First things first. Kubernetes (and its variations) is great and currently, the only logical choice for companies building up microservices in the cloud (no matter what kind). This article has nothing to do with the technology itself. Instead, it’s a combination of insights I have gathered from working with customers embarking on Kubernetes projects over the last three years on an almost daily basis.
This article should not dissuade or to discourage you from embarking on a Kubernetes journey. Quite the opposite. It’s intended to serve as thoughtful guide to adopting Kubernetes as the project it stands today. So if you think the company you work for has already managed to overcome many of the issues raised below, Kubernetes was a wise choice. But for the rest of us, keep reading.
If you don’t know what Kubernetes (also referred as K8s) is and what it was designed for, you should take a look here first before continuing.
As many of you know, I’m Cloud Solution Architect focused on app modernization. This means that most of my day-to-day work is all about understanding customer’s business and technical outcomes related to the migration of one or more applications to the cloud and then, advising on best-practices.
I have seen tons of Kubernetes-projects succeed. I have also watched equally many fail. How can two companies with equivalent size, financial and technical capacity can experience different results on implementing a modernization approach on top of Kubernetes?
I went through a deep analysis myself and the conclusions I gathered are detailed below. Hopefully, this article will give you, a baseline understanding of the considerations required in adopting Kubernetes that your company will need to reflect on to succeed.

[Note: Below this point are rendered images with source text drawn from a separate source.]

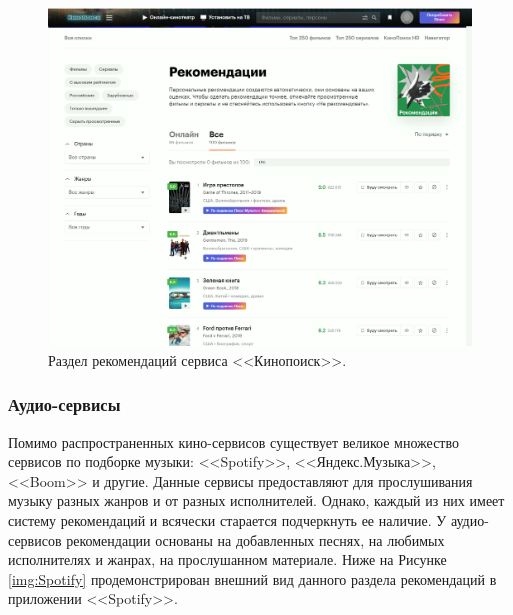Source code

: \begin{figure}[h!]
	\centering
	\includegraphics[scale=0.5]{img/kinopoisk.png}
	\caption{Раздел рекомендаций сервиса <<Кинопоиск>>.}
	\label{img:kinopoisk}
\end{figure}  

\newpage
\subsubsection{Аудио-сервисы}
Помимо распространенных кино-сервисов существует великое множество сервисов по подборке музыки: <<Spotify>>, <<Яндекс.Музыка>>, <<Boom>> и другие. Данные сервисы предоставляют для прослушивания музыку разных жанров и от разных исполнителей. Однако, каждый из них имеет систему рекомендаций и всячески старается подчеркнуть ее наличие. У аудио-сервисов рекомендации основаны на добавленных песнях, на любимых исполнителях и жанрах, на прослушанном материале. Ниже на Рисунке \ref{img:Spotify} продемонстрирован внешний вид данного раздела рекомендаций в приложении <<Spotify>>.

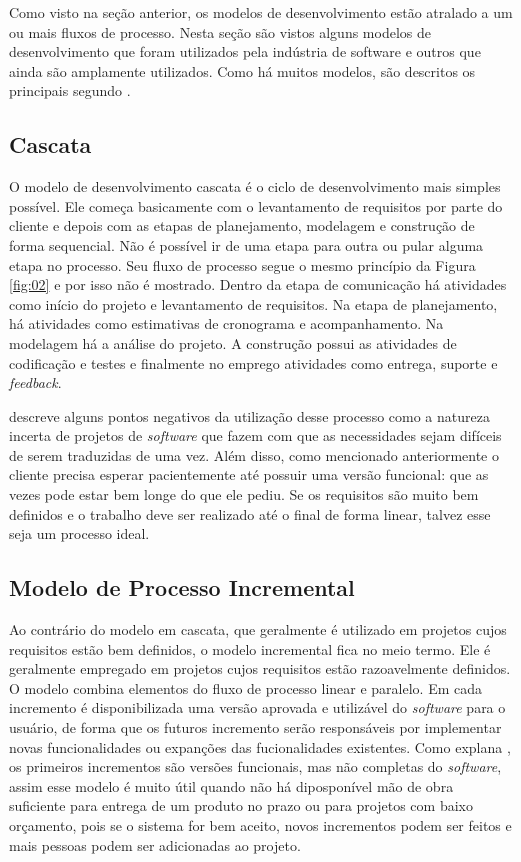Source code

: Como visto na seção anterior, os modelos de desenvolvimento estão atralado a um ou mais fluxos de processo. Nesta seção são vistos alguns modelos de desenvolvimento que foram utilizados pela indústria de software e outros que ainda são amplamente utilizados. Como há muitos modelos, são descritos os principais segundo .

\subsection{Cascata}

O modelo de desenvolvimento cascata é o ciclo de desenvolvimento mais simples possível. Ele começa basicamente com o levantamento de requisitos por parte do cliente e depois com as etapas de planejamento, modelagem e construção de forma sequencial. Não é possível ir de uma etapa para outra ou pular alguma etapa no processo. Seu fluxo de processo segue o mesmo princípio da Figura \ref{fig:02} e por isso não é mostrado. Dentro da etapa de comunicação há atividades como início do projeto e levantamento de requisitos. Na etapa de planejamento, há atividades como estimativas de cronograma e acompanhamento. Na modelagem há a análise do projeto. A construção possui as atividades de codificação e testes e finalmente no emprego atividades como entrega, suporte e \textit{feedback}.

 descreve alguns pontos negativos da utilização desse processo como a natureza incerta de projetos de \textit{software} que fazem com que as necessidades sejam difíceis de serem traduzidas de uma vez. Além disso, como mencionado anteriormente o cliente precisa esperar pacientemente até possuir uma versão funcional: que as vezes pode estar bem longe do que ele pediu. Se os requisitos são muito bem definidos e o trabalho deve ser realizado até o final de forma linear, talvez esse seja um processo ideal. 

\subsection{Modelo de Processo Incremental}

Ao contrário do modelo em cascata, que geralmente é utilizado em projetos cujos requisitos estão bem definidos, o modelo incremental fica no meio termo. Ele é geralmente empregado em projetos cujos requisitos estão razoavelmente definidos. O modelo combina elementos do fluxo de processo linear e paralelo. Em cada incremento é disponibilizada uma versão aprovada e utilizável do \textit{software} para o usuário, de forma que os futuros incremento serão responsáveis por implementar novas funcionalidades ou expanções das fucionalidades existentes. Como explana , os primeiros incrementos são versões funcionais, mas não completas do \textit{software}, assim esse modelo é muito útil quando não há diposponível mão de obra suficiente para entrega de um produto no prazo ou para projetos com baixo orçamento, pois se o sistema for bem aceito, novos incrementos podem ser feitos e mais pessoas podem ser adicionadas ao projeto.


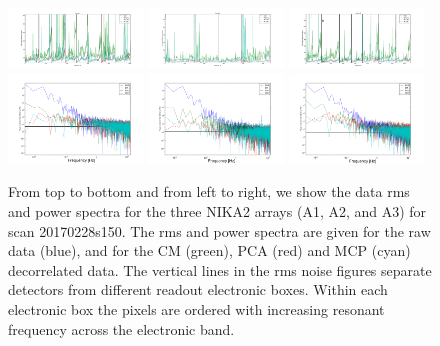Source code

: \begin{figure}[ht!] %
\begin{center}
\includegraphics[clip=true, trim={0.5cm, 0, 0, 0.6cm},width=0.32\textwidth]{Figures/NoiseTests/rms_TOI_array_1_20170228s151.pdf}
\includegraphics[clip=true, trim={0.5cm, 0, 0, 0.6cm},width=0.32\textwidth]{Figures/NoiseTests/rms_TOI_array_2_20170228s151.pdf}
\includegraphics[clip=true, trim={0.5cm, 0, 0, 0.5cm},width=0.32\textwidth]{Figures/NoiseTests/rms_TOI_array_3_20170228s151.pdf}
\includegraphics[clip=true, trim={0.5cm, 0, 0, 0.5cm},width=0.32\textwidth]{Figures/NoiseTests/pws_TOI_array_1_20170228s151_mod.pdf}
\includegraphics[clip=true, trim={0.5cm, 0, 0, 0.5cm},width=0.32\textwidth]{Figures/NoiseTests/pws_TOI_array_2_20170228s151_mod.pdf}
\includegraphics[clip=true, trim={0.5cm, 0, 0, 0.5cm},width=0.32\textwidth]{Figures/NoiseTests/pws_TOI_array_3_20170228s151_mod.pdf}
\end{center}
\caption[Noise RMS and power spectra]{From top to bottom and from left to right,
  we show the data rms and power spectra for the three NIKA2 arrays (A1, A2, and
  A3) for scan 20170228s150. The rms and power spectra are given for the raw
  data (blue), and for the CM (green), PCA (red) and MCP (cyan) decorrelated
  data. The vertical lines in the rms noise figures separate detectors from
  different readout electronic boxes. Within each electronic box the pixels are
  ordered with increasing resonant frequency across the electronic
  band. 
  \label{rmspws}}
\end{figure}

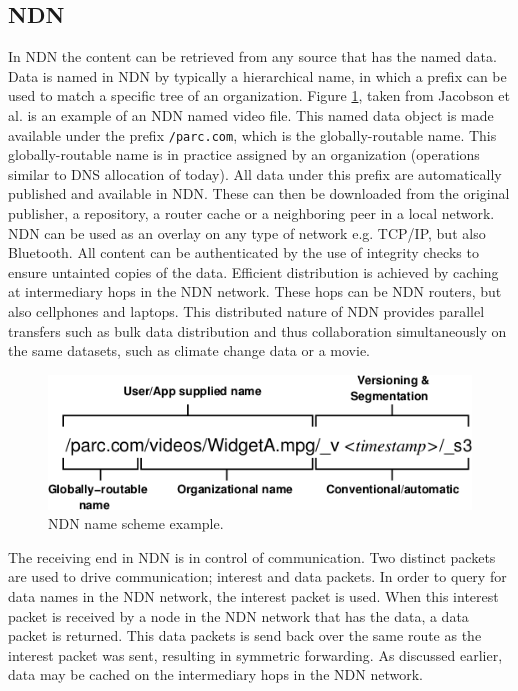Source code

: 

\subsection{NDN}
\label{overview-ndn}
In NDN the content can be retrieved from any source that has the named data. Data is named in NDN by typically a hierarchical name, in which a prefix can be used to match a specific tree of an organization.  Figure \ref{fig:ndn_name}, taken from Jacobson et al. \cite{jacobson2009networking} is an example of an NDN named video file. This named data object is made available under the prefix \texttt{/parc.com}, which is the globally-routable name. This globally-routable name is in practice assigned by an organization (operations similar to DNS allocation of today). All data under this prefix are automatically published and available in NDN. These can then be downloaded from the original publisher, a repository, a router cache or a neighboring peer in a local network. NDN can be used as an overlay on any type of network e.g. TCP/IP, but also Bluetooth. All content can be authenticated by the use of integrity checks to ensure untainted copies of the data. Efficient distribution is achieved by caching at intermediary hops in the NDN network. These hops can be NDN routers, but also cellphones and laptops. This distributed nature of NDN provides parallel transfers such as bulk data distribution and thus collaboration simultaneously on the same datasets, such as climate change data or a movie.

\begin{figure}[H]
\centering
\includegraphics[width=\columnwidth/2]{Images/ndn_name.png}
\caption{NDN name scheme example.}
\label{fig:ndn_name}
\end{figure}

The receiving end in NDN is in control of communication. Two distinct packets are used to drive communication; interest and data packets. In order to query for data names in the NDN network, the interest packet is used. When this interest packet is received by a node in the NDN network that has the data, a data packet is returned. This data packets is send back over the same route as the interest packet was sent, resulting in symmetric forwarding. As discussed earlier, data may be cached on the intermediary hops in the NDN network.

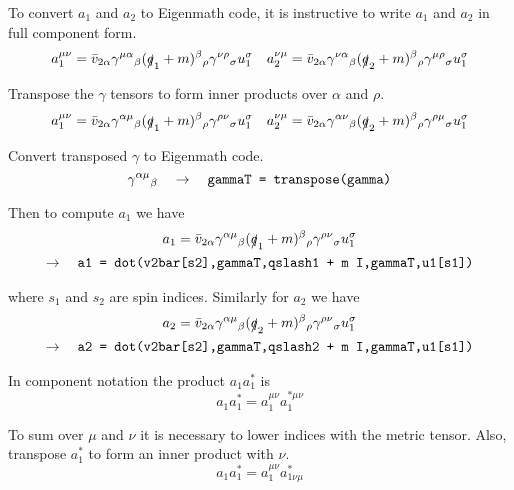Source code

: \documentclass[12pt]{article}
\begin{document}
\bigskip
To convert $a_1$ and $a_2$ to Eigenmath code,
it is instructive to write $a_1$ and $a_2$ in full component form.
\begin{equation*}
a_1^{\mu\nu}
=\bar{v}_{2\alpha}\gamma^{\mu\alpha}{}_\beta(\slashed{q}_1+m)^\beta{}_\rho\gamma^{\nu\rho}{}_\sigma u_1^\sigma
\quad
a_2^{\nu\mu}
=\bar{v}_{2\alpha}\gamma^{\nu\alpha}{}_\beta(\slashed{q}_2+m)^\beta{}_\rho\gamma^{\mu\rho}{}_\sigma u_1^\sigma
\end{equation*}

Transpose the $\gamma$ tensors to form inner products over $\alpha$ and $\rho$.
\begin{equation*}
a_1^{\mu\nu}
=\bar{v}_{2\alpha}\gamma^{\alpha\mu}{}_\beta(\slashed{q}_1+m)^\beta{}_\rho\gamma^{\rho\nu}{}_\sigma u_1^\sigma
\quad
a_2^{\nu\mu}
=\bar{v}_{2\alpha}\gamma^{\alpha\nu}{}_\beta(\slashed{q}_2+m)^\beta{}_\rho\gamma^{\rho\mu}{}_\sigma u_1^\sigma
\end{equation*}

Convert transposed $\gamma$ to Eigenmath code.
\begin{equation*}
\gamma^{\alpha\mu}{}_\beta
\quad\rightarrow\quad
\text{\tt gammaT = transpose(gamma)}
\end{equation*}

Then to compute $a_1$ we have
\begin{multline*}
a_1=\bar{v}_{2\alpha}\gamma^{\alpha\mu}{}_\beta(\slashed{q}_1+m)^\beta{}_\rho\gamma^{\rho\nu}{}_\sigma u_1^\sigma
\\
\rightarrow\quad
\text{\tt a1 = dot(v2bar[s2],gammaT,qslash1 + m I,gammaT,u1[s1])}
\end{multline*}

where $s_1$ and $s_2$ are spin indices.
Similarly for $a_2$ we have
\begin{multline*}
a_2=\bar{v}_{2\alpha}\gamma^{\alpha\mu}{}_\beta(\slashed{q}_2+m)^\beta{}_\rho\gamma^{\rho\nu}{}_\sigma u_1^\sigma
\\
\rightarrow\quad
\text{\tt a2 = dot(v2bar[s2],gammaT,qslash2 + m I,gammaT,u1[s1])}
\end{multline*}

In component notation the product $a_1a_1^*$ is
\begin{equation*}
a_1a_1^*=a_1^{\mu\nu}a_1^{*\mu\nu}
\end{equation*}

To sum over $\mu$ and $\nu$ it is necessary to lower indices with the metric tensor.
Also, transpose $a_1^*$ to form an inner product with $\nu$.
\begin{equation*}
a_1a_1^*=a_1^{\mu\nu}a_{1\nu\mu}^*
\end{equation*}
\end{document}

Reason 1: Kubernetes is complex, very complex
Very, very, very complex. That’s not a bad thing per se, but it does mean that the team working around this environment must know what they’re doing. The results of not knowing what you are doing can be catastrophic.
There are a few reasons people (including yours truly) claim Kubernetes is “complex”.
Abstraction of a cloud platform
Think of it this way: Kubernetes is (or at least, was designed to be) nothing but a big abstraction of cloud platforms for applications running on top of containers.
In Kubernetes, management-wise, you can have every single aspect also managed by most cloud platforms: Network, Storage, Compute, Security, third-party components (extensibility), so on and so forth. In other words, you can think of Kubernetes as being a management engine encompassing all those aspects.
Obviously, such management level of management required granularity and granularity usually incurs additional complexity.
You probably don’t want to take that path (because there are various robust offers for managed Kubernetes cluster across all major cloud vendors in the market and it helps a lot on not having to care deeply about the infrastructure side of the house), but you could, literally, spin up a Kubernetes cluster on top of an existing on-premise infrastructure your company might have in place and still take advantage of features like self-healing, auto-scalability, etc.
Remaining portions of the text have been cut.